─── Supplied entries ───

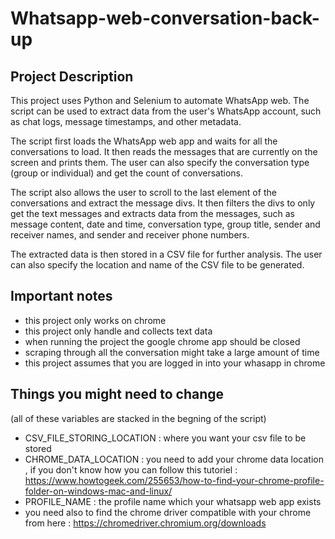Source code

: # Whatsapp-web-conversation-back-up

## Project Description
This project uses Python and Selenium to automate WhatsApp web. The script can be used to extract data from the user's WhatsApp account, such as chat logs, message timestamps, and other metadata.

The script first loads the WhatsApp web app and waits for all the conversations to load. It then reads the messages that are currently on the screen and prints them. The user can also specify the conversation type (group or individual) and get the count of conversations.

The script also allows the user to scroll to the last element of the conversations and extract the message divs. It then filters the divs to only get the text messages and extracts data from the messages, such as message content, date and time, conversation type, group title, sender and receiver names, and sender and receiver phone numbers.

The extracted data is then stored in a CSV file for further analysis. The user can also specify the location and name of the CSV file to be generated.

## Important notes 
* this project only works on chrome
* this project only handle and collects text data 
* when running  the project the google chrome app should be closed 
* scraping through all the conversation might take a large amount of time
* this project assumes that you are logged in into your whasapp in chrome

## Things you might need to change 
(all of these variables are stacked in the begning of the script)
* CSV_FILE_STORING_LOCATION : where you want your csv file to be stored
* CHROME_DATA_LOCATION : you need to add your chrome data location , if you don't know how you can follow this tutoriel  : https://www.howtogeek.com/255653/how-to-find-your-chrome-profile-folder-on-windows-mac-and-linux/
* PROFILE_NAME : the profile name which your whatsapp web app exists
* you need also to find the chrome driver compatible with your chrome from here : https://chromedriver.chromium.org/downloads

───

■ Exercise brief: The result should be all the records, retyped exactly, with no pictures among them.

■ Expected answer:
Source code

: # Whatsapp-web-conversation-back-up

## Project Description
This project uses Python and Selenium to automate WhatsApp web. The script can be used to extract data from the user's WhatsApp account, such as chat logs, message timestamps, and other metadata.

The script first loads the WhatsApp web app and waits for all the conversations to load. It then reads the messages that are currently on the screen and prints them. The user can also specify the conversation type (group or individual) and get the count of conversations.

The script also allows the user to scroll to the last element of the conversations and extract the message divs. It then filters the divs to only get the text messages and extracts data from the messages, such as message content, date and time, conversation type, group title, sender and receiver names, and sender and receiver phone numbers.

The extracted data is then stored in a CSV file for further analysis. The user can also specify the location and name of the CSV file to be generated.

## Important notes 
* this project only works on chrome
* this project only handle and collects text data 
* when running  the project the google chrome app should be closed 
* scraping through all the conversation might take a large amount of time
* this project assumes that you are logged in into your whasapp in chrome

## Things you might need to change 
(all of these variables are stacked in the begning of the script)
* CSV_FILE_STORING_LOCATION : where you want your csv file to be stored
* CHROME_DATA_LOCATION : you need to add your chrome data location , if you don't know how you can follow this tutoriel  : https://www.howtogeek.com/255653/how-to-find-your-chrome-profile-folder-on-windows-mac-and-linux/
* PROFILE_NAME : the profile name which your whatsapp web app exists
* you need also to find the chrome driver compatible with your chrome from here : https://chromedriver.chromium.org/downloads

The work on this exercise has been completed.